-- Dataset extract follows --
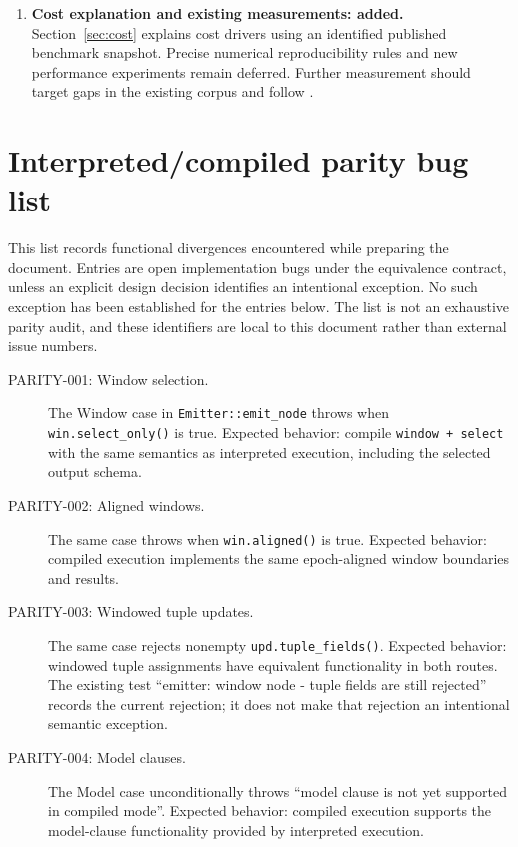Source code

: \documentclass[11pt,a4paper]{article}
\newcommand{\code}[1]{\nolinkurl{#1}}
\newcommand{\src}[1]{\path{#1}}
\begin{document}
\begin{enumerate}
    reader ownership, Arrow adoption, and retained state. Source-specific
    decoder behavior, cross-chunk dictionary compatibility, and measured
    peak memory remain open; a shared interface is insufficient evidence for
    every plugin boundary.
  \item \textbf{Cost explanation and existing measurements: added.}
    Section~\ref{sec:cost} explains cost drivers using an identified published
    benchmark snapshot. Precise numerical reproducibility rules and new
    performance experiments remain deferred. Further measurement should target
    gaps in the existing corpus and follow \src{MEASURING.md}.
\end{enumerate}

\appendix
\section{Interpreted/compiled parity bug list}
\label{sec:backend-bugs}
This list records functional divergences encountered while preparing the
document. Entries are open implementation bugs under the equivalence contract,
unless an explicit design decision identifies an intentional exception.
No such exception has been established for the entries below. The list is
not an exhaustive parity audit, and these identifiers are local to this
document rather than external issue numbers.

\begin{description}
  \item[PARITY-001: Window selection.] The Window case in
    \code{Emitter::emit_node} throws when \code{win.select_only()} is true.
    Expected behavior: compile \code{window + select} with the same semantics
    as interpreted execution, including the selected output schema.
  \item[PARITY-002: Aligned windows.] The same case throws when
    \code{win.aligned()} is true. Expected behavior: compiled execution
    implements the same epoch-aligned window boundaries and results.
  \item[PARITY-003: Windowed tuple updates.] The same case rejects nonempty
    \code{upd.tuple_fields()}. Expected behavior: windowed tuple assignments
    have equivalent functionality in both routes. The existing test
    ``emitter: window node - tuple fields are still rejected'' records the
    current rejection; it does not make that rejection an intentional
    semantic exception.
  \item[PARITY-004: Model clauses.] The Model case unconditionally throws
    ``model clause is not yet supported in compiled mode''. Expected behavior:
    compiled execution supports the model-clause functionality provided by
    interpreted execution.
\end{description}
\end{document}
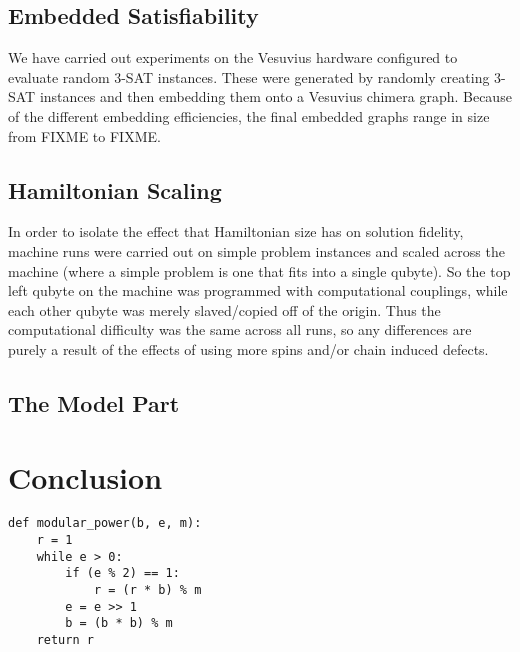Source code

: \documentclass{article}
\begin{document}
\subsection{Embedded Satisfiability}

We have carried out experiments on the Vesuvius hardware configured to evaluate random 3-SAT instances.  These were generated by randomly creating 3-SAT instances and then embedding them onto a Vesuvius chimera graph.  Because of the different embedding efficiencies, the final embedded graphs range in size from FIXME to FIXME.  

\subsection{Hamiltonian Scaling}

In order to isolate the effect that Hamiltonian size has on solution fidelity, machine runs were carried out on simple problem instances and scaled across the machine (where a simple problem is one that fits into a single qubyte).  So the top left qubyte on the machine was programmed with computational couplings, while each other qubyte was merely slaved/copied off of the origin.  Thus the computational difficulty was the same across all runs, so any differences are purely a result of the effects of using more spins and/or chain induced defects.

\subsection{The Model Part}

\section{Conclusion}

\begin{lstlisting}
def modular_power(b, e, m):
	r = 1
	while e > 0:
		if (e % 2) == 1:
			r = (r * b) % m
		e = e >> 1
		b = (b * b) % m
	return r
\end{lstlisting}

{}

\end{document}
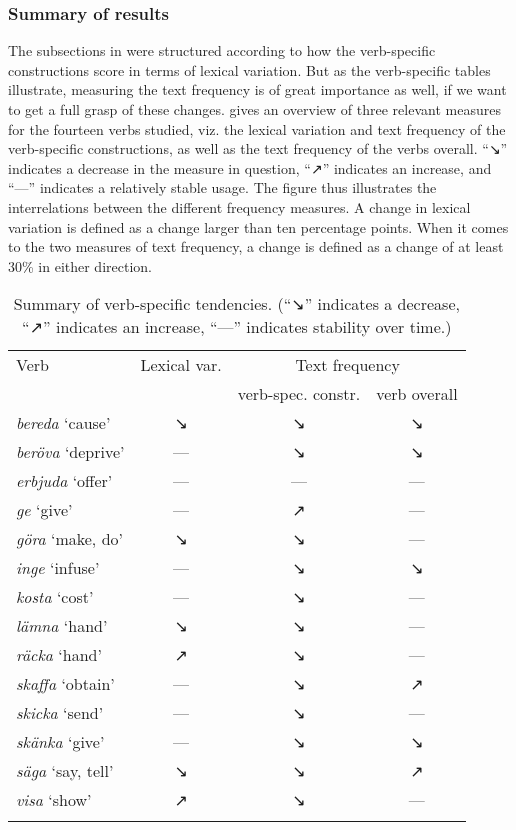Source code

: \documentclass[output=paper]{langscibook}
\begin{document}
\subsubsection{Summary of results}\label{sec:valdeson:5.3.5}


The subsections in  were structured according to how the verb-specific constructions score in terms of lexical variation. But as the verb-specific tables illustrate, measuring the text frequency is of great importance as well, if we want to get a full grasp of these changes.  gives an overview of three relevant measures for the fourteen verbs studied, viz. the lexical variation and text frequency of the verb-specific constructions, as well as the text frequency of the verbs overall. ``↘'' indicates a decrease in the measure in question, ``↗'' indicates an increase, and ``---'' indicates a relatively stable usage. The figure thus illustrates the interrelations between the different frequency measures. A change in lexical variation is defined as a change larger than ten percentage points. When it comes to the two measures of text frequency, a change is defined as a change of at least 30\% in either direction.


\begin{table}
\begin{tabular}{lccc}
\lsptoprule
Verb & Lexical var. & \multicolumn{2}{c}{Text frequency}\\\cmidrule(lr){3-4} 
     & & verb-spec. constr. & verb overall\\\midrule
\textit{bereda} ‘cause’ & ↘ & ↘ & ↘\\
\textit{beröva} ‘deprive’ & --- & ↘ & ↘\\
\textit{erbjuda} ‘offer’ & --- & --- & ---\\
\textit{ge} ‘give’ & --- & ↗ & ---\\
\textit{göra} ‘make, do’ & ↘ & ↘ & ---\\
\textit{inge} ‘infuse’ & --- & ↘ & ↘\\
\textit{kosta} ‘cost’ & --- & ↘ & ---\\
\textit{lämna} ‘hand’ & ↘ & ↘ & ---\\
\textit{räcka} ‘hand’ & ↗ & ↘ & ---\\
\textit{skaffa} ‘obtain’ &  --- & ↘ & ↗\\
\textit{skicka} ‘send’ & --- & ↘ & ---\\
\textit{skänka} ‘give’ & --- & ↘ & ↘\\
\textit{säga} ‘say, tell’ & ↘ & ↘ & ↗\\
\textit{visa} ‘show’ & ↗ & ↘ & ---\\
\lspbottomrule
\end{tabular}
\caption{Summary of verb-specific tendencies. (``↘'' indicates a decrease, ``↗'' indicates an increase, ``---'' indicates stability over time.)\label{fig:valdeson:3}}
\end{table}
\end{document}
-- Dataset extract concluded --
Task item –
Among the lines above, find those holding "bugs" and copy each one.

Answer to this exercise –
\label{sec:backend-bugs}
document. Entries are open implementation bugs under the equivalence contract,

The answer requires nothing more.